I get up out of the bed. I don’t know what else to do. I’m slowly shedding the weighted, drugged feeling. Keeping the sheet around me, I pad across the room, my tread as light as possible. I wince with each step. When I get to the bathroom, he lets me pass without touching me. I’m grateful for that as I close the door. His phone rings and he answers, moving away.

I lock the door and walk over to the large mirror over the vanity. What I see is scary. I look ghostly pale, my makeup from the gala mostly gone apart from my smeared eyeliner making me look ghoulish. The bruises across the fronts of my thighs and those spots where the belt wrapped around are purple and dotted with broken blood vessels, but it’s when I turn around that I see the true extent of the damage he did. I reach my hand back to touch a tender spot on my side, my back, ass and thighs marked with thick red welts, some of which opened and scabbed over. I’m swollen in places. Looking at this, feeling it, remembering when he beat me, when he put my legs up on that stool to whip the bottoms of my feet raw, I think Ethan hates me, too. He must.

“Phee?” he calls out, trying the door. “Unlock the door. You’ll need help.”

“I’m fine.” I switch on the shower and am grateful the lock holds. I step under the flow of the water, instantly wincing when the hot water hits my skin. I cool it as much as I can stand before switching off the water and gently wrapping a towel around myself.

I use the hotel provided toothbrush and toothpaste, along with the soap to wash off the last of my makeup. I feel a little better but not much because I know what is coming and I don’t know how to get out of it.

I open the door and find Ethan sitting on a chair, one ankle crossed over the opposite knee in conversation with someone on his phone. He disconnects as soon as he sees me and stands and for the first time in all the time I’ve known him, it’s like I see how big he is. How threatening.

“Who are you talking to?”

“No one. Here.” He takes the dress his mother had sent out of the plastic bag hanging on the closet door. I’m glad to see she included a bra and a pair of panties. I put them on, still slow to move, my skin tight and tender.

Ethan’s eyes follow my movements. I don’t so much see it as feel it. There’s a hostility I’ve never known with him before.

“You’ll heal soon,” Ethan says. “You know I did that on my father’s order. I’m not a violent man.”

I pull the dress over my head and snort. “No? Really, Ethan? I think this is evidence of the contrary. Why did you do it? If you didn’t want to, why did you?”

“My father can be very controlling, as you’ve seen for yourself. And like I said before, better me than him.”

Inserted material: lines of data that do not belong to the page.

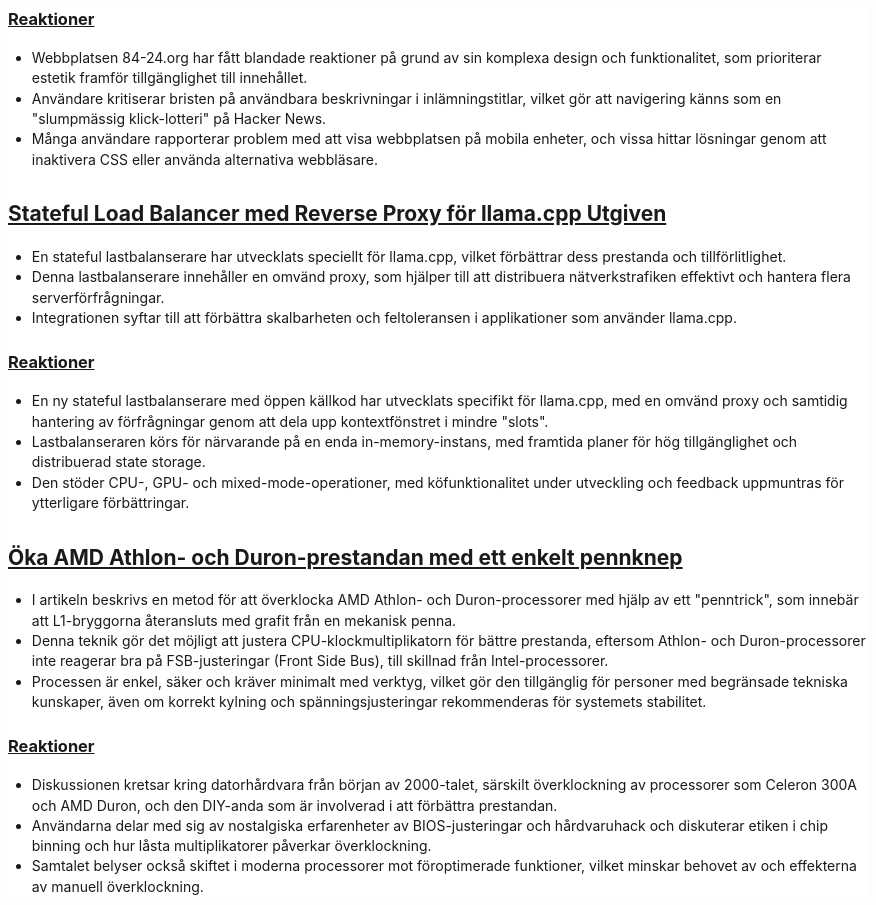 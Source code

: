 ### [Reaktioner](https://news.ycombinator.com/item?id=40550556)

- Webbplatsen 84-24.org har fått blandade reaktioner på grund av sin komplexa design och funktionalitet, som prioriterar estetik framför tillgänglighet till innehållet.
- Användare kritiserar bristen på användbara beskrivningar i inlämningstitlar, vilket gör att navigering känns som en "slumpmässig klick-lotteri" på Hacker News.
- Många användare rapporterar problem med att visa webbplatsen på mobila enheter, och vissa hittar lösningar genom att inaktivera CSS eller använda alternativa webbläsare.

## [Stateful Load Balancer med Reverse Proxy för llama.cpp Utgiven](https://github.com/distantmagic/paddler)

- En stateful lastbalanserare har utvecklats speciellt för llama.cpp, vilket förbättrar dess prestanda och tillförlitlighet.
- Denna lastbalanserare innehåller en omvänd proxy, som hjälper till att distribuera nätverkstrafiken effektivt och hantera flera serverförfrågningar.
- Integrationen syftar till att förbättra skalbarheten och feltoleransen i applikationer som använder llama.cpp.

### [Reaktioner](https://news.ycombinator.com/item?id=40550059)

- En ny stateful lastbalanserare med öppen källkod har utvecklats specifikt för llama.cpp, med en omvänd proxy och samtidig hantering av förfrågningar genom att dela upp kontextfönstret i mindre "slots".
- Lastbalanseraren körs för närvarande på en enda in-memory-instans, med framtida planer för hög tillgänglighet och distribuerad state storage.
- Den stöder CPU-, GPU- och mixed-mode-operationer, med köfunktionalitet under utveckling och feedback uppmuntras för ytterligare förbättringar.

## [Öka AMD Athlon- och Duron-prestandan med ett enkelt pennknep](http://computer-communication.blogspot.com/2007/06/unlocking-duron-and-athlon-using-pencil_08.html)

- I artikeln beskrivs en metod för att överklocka AMD Athlon- och Duron-processorer med hjälp av ett "penntrick", som innebär att L1-bryggorna återansluts med grafit från en mekanisk penna.
- Denna teknik gör det möjligt att justera CPU-klockmultiplikatorn för bättre prestanda, eftersom Athlon- och Duron-processorer inte reagerar bra på FSB-justeringar (Front Side Bus), till skillnad från Intel-processorer.
- Processen är enkel, säker och kräver minimalt med verktyg, vilket gör den tillgänglig för personer med begränsade tekniska kunskaper, även om korrekt kylning och spänningsjusteringar rekommenderas för systemets stabilitet.

### [Reaktioner](https://news.ycombinator.com/item?id=40551112)

- Diskussionen kretsar kring datorhårdvara från början av 2000-talet, särskilt överklockning av processorer som Celeron 300A och AMD Duron, och den DIY-anda som är involverad i att förbättra prestandan.
- Användarna delar med sig av nostalgiska erfarenheter av BIOS-justeringar och hårdvaruhack och diskuterar etiken i chip binning och hur låsta multiplikatorer påverkar överklockning.
- Samtalet belyser också skiftet i moderna processorer mot föroptimerade funktioner, vilket minskar behovet av och effekterna av manuell överklockning.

“Better no one.” I sit down on the edge of the bed to put on the shoes, a pair of heels I know will be excruciatingly painful especially once I slip them on and realize they’re a half size too small. Mira knows my size. She’s sending a message.

“Go on, Phee.”

“They’re too small.”

“Well, barefoot isn’t an option.”

“You can’t make me do this.” I get up and cross the room.